Remuseum drives innovation in U.S. art museums by supporting leaders through research, convenings, and catalytic initiatives. Focusing on relevance, governance, and financial sustainability, Remuseum empowers directors, educators, curators, and trustees to create new models that help museums better serve and fulfill their public missions. Remuseum has directly and deeply engaged directors of nearly 40 leading U.S. museums in their work.

The Problem
Museums serve as repositories of history and custodians of culture, providing invaluable spaces for unique learning opportunities. However, today’s American art museums perpetuate legacy systems built around object acquisition, accumulation, and preservation over public engagement. Rewarded by continued dramatic growth in collection size, museums work toward that goal, allocating budgets and resources aligned to obtaining and preserving objects. As a result, museums have shifted away from their public-serving missions.

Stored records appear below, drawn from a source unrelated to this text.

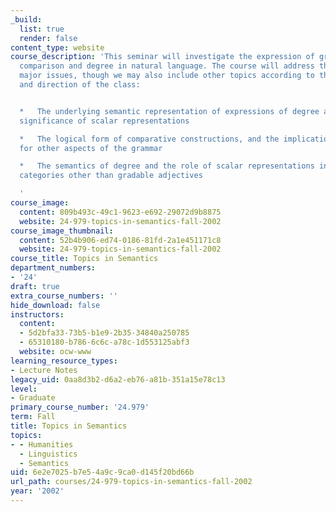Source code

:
```yaml
---
_build:
  list: true
  render: false
content_type: website
course_description: 'This seminar will investigate the expression of gradability,
  comparison and degree in natural language. The course will address the following
  major issues, though we may also include other topics according to the interests
  and direction of the class:


  *   The underlying semantic representation of expressions of degree and the linguistic
  significance of scalar representations

  *   The logical form of comparative constructions, and the implications of comparatives
  for other aspects of the grammar

  *   The semantics of degree and the role of scalar representations in grammatical
  categories other than gradable adjectives

  '
course_image:
  content: 809b493c-49c1-9623-e692-29072d9b8875
  website: 24-979-topics-in-semantics-fall-2002
course_image_thumbnail:
  content: 52b4b906-ed74-0186-81fd-2a1e451171c8
  website: 24-979-topics-in-semantics-fall-2002
course_title: Topics in Semantics
department_numbers:
- '24'
draft: true
extra_course_numbers: ''
hide_download: false
instructors:
  content:
  - 5d2bfa33-73b5-b1e9-2b35-34840a250785
  - 65310180-b786-6c6c-a78c-1d553125abf3
  website: ocw-www
learning_resource_types:
- Lecture Notes
legacy_uid: 0aa8d3b2-d6a2-eb76-a81b-351a15e78c13
level:
- Graduate
primary_course_number: '24.979'
term: Fall
title: Topics in Semantics
topics:
- - Humanities
  - Linguistics
  - Semantics
uid: 6e2e7025-b7e5-4a9c-9ca0-d145f20bd66b
url_path: courses/24-979-topics-in-semantics-fall-2002
year: '2002'
---
```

Museums have unclear data and incentives, antiquated policies of governance, and misaligned budgets for their resources. Despite significant growth in objects owned in the last 40 years, there has been no corresponding growth in adult public attendance (rather a decline from 26% in 2002 to 18% in 2022). In addition, only 17% of museums disclose the number of annual visitors and consolidated financial statements. Museums have policies that require them to use proceeds to reinvest into buying more objects and preserve their collections at exorbitant costs (approximately 60% of annual operating expenses).

The Solution
Remuseum is a capacity-building entity focused on helping museums and their leaders — directors and trustees — move toward the democratization of information and assets. Remuseum is creating a powerful new social movement, using data, to hold arts and culture institutions accountable to their 501(c)(3) public charity status of serving the public good. By collecting and publishing data about where museums spend their money and how much the public interacts with their art, Remuseum’s transparency efforts aim to encourage these institutions to rebalance incentives, norms, and budgets, driving them to better fulfill their stated public missions.

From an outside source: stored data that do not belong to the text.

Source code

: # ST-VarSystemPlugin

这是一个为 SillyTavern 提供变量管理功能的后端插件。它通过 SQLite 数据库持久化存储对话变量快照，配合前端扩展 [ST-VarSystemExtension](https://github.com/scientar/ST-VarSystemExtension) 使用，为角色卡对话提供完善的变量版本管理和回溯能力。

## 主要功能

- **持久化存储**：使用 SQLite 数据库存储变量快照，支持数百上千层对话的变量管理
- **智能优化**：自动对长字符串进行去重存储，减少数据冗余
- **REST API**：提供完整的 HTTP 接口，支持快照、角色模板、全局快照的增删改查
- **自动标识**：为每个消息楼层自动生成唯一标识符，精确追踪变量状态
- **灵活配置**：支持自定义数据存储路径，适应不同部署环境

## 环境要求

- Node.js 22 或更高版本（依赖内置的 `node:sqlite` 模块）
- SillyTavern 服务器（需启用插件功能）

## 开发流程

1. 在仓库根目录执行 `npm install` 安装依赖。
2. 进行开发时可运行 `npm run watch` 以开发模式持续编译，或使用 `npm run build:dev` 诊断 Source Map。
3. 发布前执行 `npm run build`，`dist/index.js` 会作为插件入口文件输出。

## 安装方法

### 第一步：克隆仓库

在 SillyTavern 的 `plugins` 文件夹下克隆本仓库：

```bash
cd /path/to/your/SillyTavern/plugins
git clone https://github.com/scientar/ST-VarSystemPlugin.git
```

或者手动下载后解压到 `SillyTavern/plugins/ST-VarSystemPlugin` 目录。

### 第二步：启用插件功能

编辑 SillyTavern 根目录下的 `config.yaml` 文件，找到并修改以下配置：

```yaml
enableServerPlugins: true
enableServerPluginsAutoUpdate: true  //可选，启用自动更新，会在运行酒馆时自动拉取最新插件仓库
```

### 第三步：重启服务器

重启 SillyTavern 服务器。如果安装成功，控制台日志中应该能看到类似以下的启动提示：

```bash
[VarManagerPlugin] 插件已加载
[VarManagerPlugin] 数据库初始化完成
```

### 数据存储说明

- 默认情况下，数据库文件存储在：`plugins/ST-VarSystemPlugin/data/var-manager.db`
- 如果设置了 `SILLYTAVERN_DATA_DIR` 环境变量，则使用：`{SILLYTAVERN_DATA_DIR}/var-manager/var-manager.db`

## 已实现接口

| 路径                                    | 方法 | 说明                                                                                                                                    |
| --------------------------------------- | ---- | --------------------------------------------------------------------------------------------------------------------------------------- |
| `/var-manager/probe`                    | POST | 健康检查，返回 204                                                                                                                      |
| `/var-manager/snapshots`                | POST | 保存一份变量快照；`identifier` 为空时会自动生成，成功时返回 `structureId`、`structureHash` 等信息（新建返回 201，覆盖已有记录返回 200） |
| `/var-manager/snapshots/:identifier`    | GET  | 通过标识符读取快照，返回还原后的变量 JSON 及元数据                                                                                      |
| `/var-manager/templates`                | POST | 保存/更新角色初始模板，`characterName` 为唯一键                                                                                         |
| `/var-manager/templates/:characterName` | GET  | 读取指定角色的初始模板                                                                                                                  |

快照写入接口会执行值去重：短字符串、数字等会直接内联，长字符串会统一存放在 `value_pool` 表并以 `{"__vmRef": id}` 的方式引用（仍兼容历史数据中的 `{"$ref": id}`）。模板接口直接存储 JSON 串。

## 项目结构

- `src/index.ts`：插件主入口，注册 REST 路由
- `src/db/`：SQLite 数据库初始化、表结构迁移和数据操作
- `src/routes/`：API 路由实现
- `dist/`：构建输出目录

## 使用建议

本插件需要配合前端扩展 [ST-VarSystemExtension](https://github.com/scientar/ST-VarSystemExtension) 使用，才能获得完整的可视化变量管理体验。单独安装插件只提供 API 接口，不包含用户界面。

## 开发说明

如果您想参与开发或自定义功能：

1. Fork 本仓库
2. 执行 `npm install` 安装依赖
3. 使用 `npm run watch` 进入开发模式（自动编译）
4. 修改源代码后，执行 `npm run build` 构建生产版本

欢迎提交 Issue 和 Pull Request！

By providing decision-makers and the public access to relevant data, Remuseum challenges the culture of privacy in museums. Their research focuses on recentering museums to public-centered missions, using data from the Association of Art Museum Directors and Form 990s to document and analyze museum performance. Using this information, Remuseum has created the first non-proprietary database on the operations of 153 major museums and developed a tool to measure and rank their effectiveness in delivering on public-facing missions. Key metrics, including visitor numbers, financial data, and program spending, are tracked and shared publicly.

 

At a Glance
Founded: 2022
Founder & Executive Director: Stephen Reily
Arts & Culture
Location of work: United States
Remuseum
Bentonville, AR
Museum missions and transparency
Meet Stephen Reily

Stephen is an attorney and entrepreneur who served as director of the Speed Art Museum in Louisville, Kentucky, from 2017 to 2021. He currently serves on the boards of the Creative Capital Foundation and the American Federation of Arts. A graduate of Yale College and Stanford Law School, Stephen clerked for U.S. Supreme Court Justice John Paul Stevens before beginning his career as an entrepreneur, co-founding IMC Licensing, a global leader in brand licensing that has generated over $6 billion in consumer product sales for the Fortune 500 brands it represents.

Impact

In December 2023, Remuseum gathered leaders and organizations exploring new business models and opportunities with the capacity to generate greater revenue and greater relevance for their work.

Remuseum has produced the first non-proprietary database on the operations and impact of 153 major American art museums.